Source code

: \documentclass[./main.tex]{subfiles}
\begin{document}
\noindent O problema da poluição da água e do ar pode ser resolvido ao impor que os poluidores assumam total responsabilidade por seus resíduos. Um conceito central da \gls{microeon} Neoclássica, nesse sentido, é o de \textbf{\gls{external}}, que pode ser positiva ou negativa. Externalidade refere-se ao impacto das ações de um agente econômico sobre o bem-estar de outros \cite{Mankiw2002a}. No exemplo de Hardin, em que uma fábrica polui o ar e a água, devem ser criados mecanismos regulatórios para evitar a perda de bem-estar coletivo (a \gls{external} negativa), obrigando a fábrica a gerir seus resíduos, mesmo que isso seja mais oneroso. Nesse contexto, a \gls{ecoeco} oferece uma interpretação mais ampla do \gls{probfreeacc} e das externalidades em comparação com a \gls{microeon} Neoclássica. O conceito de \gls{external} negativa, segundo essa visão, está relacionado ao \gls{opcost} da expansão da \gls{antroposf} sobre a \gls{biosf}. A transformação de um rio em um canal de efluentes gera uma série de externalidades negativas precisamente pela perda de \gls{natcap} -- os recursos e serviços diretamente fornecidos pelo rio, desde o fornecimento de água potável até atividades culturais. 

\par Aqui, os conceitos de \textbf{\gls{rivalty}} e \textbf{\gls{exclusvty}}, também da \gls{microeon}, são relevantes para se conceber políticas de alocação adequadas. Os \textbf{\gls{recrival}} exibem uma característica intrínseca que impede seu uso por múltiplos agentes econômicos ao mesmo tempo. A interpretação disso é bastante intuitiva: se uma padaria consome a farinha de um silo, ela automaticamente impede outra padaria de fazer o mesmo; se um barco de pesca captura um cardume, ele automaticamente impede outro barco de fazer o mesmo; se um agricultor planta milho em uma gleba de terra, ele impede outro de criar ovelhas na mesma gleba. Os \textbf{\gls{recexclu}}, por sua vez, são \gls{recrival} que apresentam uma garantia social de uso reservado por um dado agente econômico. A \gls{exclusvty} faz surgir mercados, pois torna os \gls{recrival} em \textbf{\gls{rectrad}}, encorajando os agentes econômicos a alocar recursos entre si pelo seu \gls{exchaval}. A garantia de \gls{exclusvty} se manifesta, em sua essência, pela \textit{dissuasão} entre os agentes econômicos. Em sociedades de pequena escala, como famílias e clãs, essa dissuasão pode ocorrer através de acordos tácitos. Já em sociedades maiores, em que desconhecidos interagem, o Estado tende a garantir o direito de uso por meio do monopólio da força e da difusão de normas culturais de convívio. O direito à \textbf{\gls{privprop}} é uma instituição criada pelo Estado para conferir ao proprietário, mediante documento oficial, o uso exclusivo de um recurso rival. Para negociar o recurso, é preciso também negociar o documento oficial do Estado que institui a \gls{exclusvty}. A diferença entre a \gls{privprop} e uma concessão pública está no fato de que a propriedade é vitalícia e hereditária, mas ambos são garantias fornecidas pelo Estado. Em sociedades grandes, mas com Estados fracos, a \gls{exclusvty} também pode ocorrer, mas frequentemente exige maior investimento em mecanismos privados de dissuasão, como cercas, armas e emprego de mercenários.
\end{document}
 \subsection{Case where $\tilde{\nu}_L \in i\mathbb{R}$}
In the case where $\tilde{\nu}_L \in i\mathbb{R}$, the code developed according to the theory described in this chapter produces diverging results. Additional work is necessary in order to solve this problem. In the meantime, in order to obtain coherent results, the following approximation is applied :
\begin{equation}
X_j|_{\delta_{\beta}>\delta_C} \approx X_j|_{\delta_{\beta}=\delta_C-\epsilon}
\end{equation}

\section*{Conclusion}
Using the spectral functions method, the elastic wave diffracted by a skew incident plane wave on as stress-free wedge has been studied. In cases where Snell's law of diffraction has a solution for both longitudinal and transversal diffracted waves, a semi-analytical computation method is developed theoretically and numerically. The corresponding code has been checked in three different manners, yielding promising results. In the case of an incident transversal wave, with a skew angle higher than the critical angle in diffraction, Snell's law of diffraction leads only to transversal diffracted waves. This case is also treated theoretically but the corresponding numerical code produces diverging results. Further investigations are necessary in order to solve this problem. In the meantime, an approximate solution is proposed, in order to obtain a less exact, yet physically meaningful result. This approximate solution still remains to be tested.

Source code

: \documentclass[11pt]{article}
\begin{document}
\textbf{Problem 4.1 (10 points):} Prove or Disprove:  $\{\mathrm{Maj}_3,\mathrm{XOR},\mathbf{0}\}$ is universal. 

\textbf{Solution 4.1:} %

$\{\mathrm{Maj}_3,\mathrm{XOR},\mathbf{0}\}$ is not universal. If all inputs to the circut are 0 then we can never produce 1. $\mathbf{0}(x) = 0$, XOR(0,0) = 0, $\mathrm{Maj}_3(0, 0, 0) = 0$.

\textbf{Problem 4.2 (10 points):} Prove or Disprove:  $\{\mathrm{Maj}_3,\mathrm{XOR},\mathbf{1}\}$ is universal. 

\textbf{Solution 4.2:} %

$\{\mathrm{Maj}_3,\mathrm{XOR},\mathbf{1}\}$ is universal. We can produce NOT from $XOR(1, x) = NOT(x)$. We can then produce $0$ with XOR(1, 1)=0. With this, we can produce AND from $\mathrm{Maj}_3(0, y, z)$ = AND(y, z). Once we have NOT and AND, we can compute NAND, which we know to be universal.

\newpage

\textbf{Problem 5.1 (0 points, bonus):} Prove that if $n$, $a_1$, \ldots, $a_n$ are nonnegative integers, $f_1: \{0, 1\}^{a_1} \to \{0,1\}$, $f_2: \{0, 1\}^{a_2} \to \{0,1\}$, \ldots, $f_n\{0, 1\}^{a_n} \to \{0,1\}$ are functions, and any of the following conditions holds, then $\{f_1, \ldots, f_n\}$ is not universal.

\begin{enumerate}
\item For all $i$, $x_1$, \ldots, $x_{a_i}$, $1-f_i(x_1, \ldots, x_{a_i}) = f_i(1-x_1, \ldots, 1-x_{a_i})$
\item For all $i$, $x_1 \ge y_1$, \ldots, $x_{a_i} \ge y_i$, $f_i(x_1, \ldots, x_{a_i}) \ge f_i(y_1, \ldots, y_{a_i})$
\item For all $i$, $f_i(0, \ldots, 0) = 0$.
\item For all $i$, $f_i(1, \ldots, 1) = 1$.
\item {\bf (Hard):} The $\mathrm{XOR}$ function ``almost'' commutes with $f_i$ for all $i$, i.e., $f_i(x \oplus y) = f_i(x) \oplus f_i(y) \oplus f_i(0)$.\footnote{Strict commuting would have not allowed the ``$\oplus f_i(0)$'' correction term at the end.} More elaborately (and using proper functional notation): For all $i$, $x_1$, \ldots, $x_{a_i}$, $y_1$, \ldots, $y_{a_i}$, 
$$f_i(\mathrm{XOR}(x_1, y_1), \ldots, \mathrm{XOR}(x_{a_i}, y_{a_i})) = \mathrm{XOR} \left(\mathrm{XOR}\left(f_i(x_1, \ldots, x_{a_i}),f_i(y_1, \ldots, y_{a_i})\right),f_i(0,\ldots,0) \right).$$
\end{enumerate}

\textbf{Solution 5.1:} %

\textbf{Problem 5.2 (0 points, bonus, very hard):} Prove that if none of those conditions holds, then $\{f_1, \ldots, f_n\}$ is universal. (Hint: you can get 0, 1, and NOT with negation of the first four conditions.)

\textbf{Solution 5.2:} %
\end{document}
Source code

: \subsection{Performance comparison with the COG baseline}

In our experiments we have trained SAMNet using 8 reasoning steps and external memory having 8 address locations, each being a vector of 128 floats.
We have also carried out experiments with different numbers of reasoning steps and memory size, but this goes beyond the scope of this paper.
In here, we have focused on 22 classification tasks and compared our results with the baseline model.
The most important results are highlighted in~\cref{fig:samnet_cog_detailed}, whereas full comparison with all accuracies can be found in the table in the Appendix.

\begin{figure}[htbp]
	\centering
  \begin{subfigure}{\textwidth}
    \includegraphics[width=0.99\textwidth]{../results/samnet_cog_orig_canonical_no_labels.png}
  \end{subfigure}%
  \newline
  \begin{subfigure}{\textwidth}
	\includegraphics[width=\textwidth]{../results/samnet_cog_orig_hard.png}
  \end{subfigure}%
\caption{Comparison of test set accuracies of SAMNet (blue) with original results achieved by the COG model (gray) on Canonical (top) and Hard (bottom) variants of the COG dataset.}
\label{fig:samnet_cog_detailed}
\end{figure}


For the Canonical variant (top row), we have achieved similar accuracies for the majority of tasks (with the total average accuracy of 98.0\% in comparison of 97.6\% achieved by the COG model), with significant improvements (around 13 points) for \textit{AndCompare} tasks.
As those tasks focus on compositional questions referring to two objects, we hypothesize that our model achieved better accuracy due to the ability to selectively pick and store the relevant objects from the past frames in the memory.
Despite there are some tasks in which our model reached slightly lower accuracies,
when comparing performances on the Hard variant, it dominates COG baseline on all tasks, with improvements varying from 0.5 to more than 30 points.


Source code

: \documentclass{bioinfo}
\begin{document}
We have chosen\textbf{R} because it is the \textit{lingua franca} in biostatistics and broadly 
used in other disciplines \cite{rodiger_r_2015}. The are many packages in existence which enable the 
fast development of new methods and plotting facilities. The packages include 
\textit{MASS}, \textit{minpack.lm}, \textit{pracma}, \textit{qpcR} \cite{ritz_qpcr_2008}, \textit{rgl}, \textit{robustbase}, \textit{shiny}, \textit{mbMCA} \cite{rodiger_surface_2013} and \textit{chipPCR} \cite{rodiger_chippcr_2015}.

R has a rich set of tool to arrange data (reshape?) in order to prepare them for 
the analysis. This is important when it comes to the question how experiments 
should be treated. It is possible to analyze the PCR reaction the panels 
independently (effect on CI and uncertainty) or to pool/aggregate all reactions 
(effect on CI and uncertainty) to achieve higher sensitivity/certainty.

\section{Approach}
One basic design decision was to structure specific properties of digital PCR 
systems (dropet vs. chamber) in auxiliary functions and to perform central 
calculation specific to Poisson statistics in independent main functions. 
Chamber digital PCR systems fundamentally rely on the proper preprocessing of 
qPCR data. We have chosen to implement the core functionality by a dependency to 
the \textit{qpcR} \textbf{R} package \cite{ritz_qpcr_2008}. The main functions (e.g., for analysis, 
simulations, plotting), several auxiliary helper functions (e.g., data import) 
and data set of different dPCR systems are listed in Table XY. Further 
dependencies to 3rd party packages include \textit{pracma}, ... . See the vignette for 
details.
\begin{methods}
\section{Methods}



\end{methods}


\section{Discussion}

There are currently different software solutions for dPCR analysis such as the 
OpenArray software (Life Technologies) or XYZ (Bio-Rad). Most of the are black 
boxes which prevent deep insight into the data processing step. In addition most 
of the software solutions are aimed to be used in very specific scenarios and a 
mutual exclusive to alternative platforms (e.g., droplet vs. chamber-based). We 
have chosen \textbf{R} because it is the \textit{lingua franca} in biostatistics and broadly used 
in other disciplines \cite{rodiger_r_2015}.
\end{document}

Task – Copy exactly the lines from the top of the entries through the line with "até atividades culturais." in it, please, keeping both ends and adding nothing.

Answer for the task –
Source code

: \documentclass[./main.tex]{subfiles}
\begin{document}
\noindent O problema da poluição da água e do ar pode ser resolvido ao impor que os poluidores assumam total responsabilidade por seus resíduos. Um conceito central da \gls{microeon} Neoclássica, nesse sentido, é o de \textbf{\gls{external}}, que pode ser positiva ou negativa. Externalidade refere-se ao impacto das ações de um agente econômico sobre o bem-estar de outros \cite{Mankiw2002a}. No exemplo de Hardin, em que uma fábrica polui o ar e a água, devem ser criados mecanismos regulatórios para evitar a perda de bem-estar coletivo (a \gls{external} negativa), obrigando a fábrica a gerir seus resíduos, mesmo que isso seja mais oneroso. Nesse contexto, a \gls{ecoeco} oferece uma interpretação mais ampla do \gls{probfreeacc} e das externalidades em comparação com a \gls{microeon} Neoclássica. O conceito de \gls{external} negativa, segundo essa visão, está relacionado ao \gls{opcost} da expansão da \gls{antroposf} sobre a \gls{biosf}. A transformação de um rio em um canal de efluentes gera uma série de externalidades negativas precisamente pela perda de \gls{natcap} -- os recursos e serviços diretamente fornecidos pelo rio, desde o fornecimento de água potável até atividades culturais. 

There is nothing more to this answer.